(Beginning of Data to examine)

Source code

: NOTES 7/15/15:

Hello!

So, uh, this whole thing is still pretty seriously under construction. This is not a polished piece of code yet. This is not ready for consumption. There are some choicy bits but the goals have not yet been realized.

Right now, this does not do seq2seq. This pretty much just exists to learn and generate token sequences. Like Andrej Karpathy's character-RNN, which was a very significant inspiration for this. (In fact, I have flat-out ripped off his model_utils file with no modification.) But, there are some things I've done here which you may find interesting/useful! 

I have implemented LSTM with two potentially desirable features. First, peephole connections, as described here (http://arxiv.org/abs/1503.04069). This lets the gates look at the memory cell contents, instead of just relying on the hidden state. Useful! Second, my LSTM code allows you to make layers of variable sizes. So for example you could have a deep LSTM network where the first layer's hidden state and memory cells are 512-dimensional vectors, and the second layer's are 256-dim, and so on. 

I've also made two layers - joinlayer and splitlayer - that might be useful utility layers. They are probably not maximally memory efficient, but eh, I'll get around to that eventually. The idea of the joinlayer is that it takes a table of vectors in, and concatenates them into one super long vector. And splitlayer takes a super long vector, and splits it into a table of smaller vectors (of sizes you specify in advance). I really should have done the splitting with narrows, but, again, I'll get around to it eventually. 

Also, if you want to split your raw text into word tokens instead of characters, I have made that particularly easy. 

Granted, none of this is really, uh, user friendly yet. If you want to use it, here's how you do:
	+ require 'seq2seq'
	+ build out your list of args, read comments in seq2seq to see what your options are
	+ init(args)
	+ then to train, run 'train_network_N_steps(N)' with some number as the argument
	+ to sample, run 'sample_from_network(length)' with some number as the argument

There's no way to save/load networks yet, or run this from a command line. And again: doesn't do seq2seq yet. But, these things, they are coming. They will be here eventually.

(End of Data to examine)

= Your objective =
Starting from the first line of the records above, retype each line exactly up to and including the one that contains "I have implemented", and nothing more.

= Written answer =
Source code

: NOTES 7/15/15:

Hello!

So, uh, this whole thing is still pretty seriously under construction. This is not a polished piece of code yet. This is not ready for consumption. There are some choicy bits but the goals have not yet been realized.

Right now, this does not do seq2seq. This pretty much just exists to learn and generate token sequences. Like Andrej Karpathy's character-RNN, which was a very significant inspiration for this. (In fact, I have flat-out ripped off his model_utils file with no modification.) But, there are some things I've done here which you may find interesting/useful! 

I have implemented LSTM with two potentially desirable features. First, peephole connections, as described here (http://arxiv.org/abs/1503.04069). This lets the gates look at the memory cell contents, instead of just relying on the hidden state. Useful! Second, my LSTM code allows you to make layers of variable sizes. So for example you could have a deep LSTM network where the first layer's hidden state and memory cells are 512-dimensional vectors, and the second layer's are 256-dim, and so on. 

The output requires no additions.